Approximation formulas and inequalities for the Euler-Mascheroni constant

Abstract

Let \(a\in (0, \infty )\) and \(s \in (0, 1)\), and let \(\gamma \) denote the Euler-Mascheroni constant. The sequence \(\{y_n(a, s)\}_{n\in \mathbb {N}}\) is defined by

$$\begin{aligned} y_n(a, s)&=\frac{1}{a^s}+\frac{1}{(a+1)^s}+\cdots +\frac{1}{(a+n-1)^s}-\frac{(a+n-1)^{1-s}-a^{1-s}}{1-s} \end{aligned}$$

for each \(n\in \mathbb {N}:=\{1,2,3,\ldots \}\). The sequence \(\{y_n(a, s)\}_{n\in \mathbb {N}}\) is convergent and its limit, denoted by \(\ell (a, s)\), is a generalized Euler-Mascheroni constant. In this paper, we consider complete asymptotic expansions and inequalities related to generalized Euler-Mascheroni constant \(\ell (a,s)\).

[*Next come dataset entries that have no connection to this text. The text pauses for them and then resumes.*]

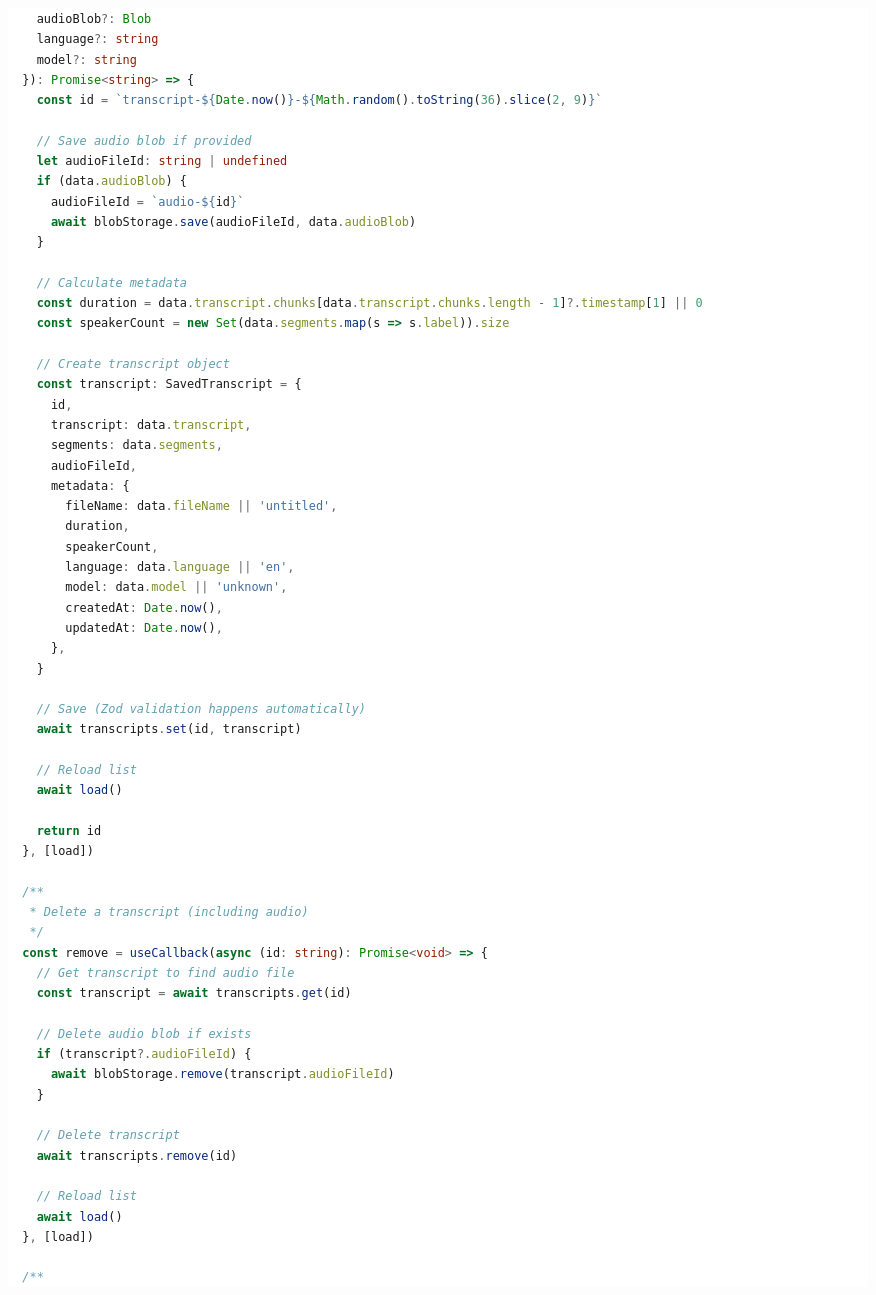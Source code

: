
 ```typescript
    audioBlob?: Blob
    language?: string
    model?: string
  }): Promise<string> => {
    const id = `transcript-${Date.now()}-${Math.random().toString(36).slice(2, 9)}`

    // Save audio blob if provided
    let audioFileId: string | undefined
    if (data.audioBlob) {
      audioFileId = `audio-${id}`
      await blobStorage.save(audioFileId, data.audioBlob)
    }

    // Calculate metadata
    const duration = data.transcript.chunks[data.transcript.chunks.length - 1]?.timestamp[1] || 0
    const speakerCount = new Set(data.segments.map(s => s.label)).size

    // Create transcript object
    const transcript: SavedTranscript = {
      id,
      transcript: data.transcript,
      segments: data.segments,
      audioFileId,
      metadata: {
        fileName: data.fileName || 'untitled',
        duration,
        speakerCount,
        language: data.language || 'en',
        model: data.model || 'unknown',
        createdAt: Date.now(),
        updatedAt: Date.now(),
      },
    }

    // Save (Zod validation happens automatically)
    await transcripts.set(id, transcript)

    // Reload list
    await load()

    return id
  }, [load])

  /**
   * Delete a transcript (including audio)
   */
  const remove = useCallback(async (id: string): Promise<void> => {
    // Get transcript to find audio file
    const transcript = await transcripts.get(id)

    // Delete audio blob if exists
    if (transcript?.audioFileId) {
      await blobStorage.remove(transcript.audioFileId)
    }

    // Delete transcript
    await transcripts.remove(id)

    // Reload list
    await load()
  }, [load])

  /**
```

We determine the coefficients \(a_j\) and \(b_j\) such that

$$\begin{aligned} \sum _{k=1}^{n}\frac{1}{k}-\ln \frac{n^p+\sum _{j=1}^{p}a_jn^{p-j}}{n^q+\sum _{j=1}^{q}b_jn^{q-j}}=\gamma +O\left( \frac{1}{n^{p+q+1}} \right) ,\qquad n\rightarrow \infty , \end{aligned}$$

where \(p\ge 1\) and \(q\ge 0\) are any given integers and \(p=q+1\). This solves an open problem of Mortici.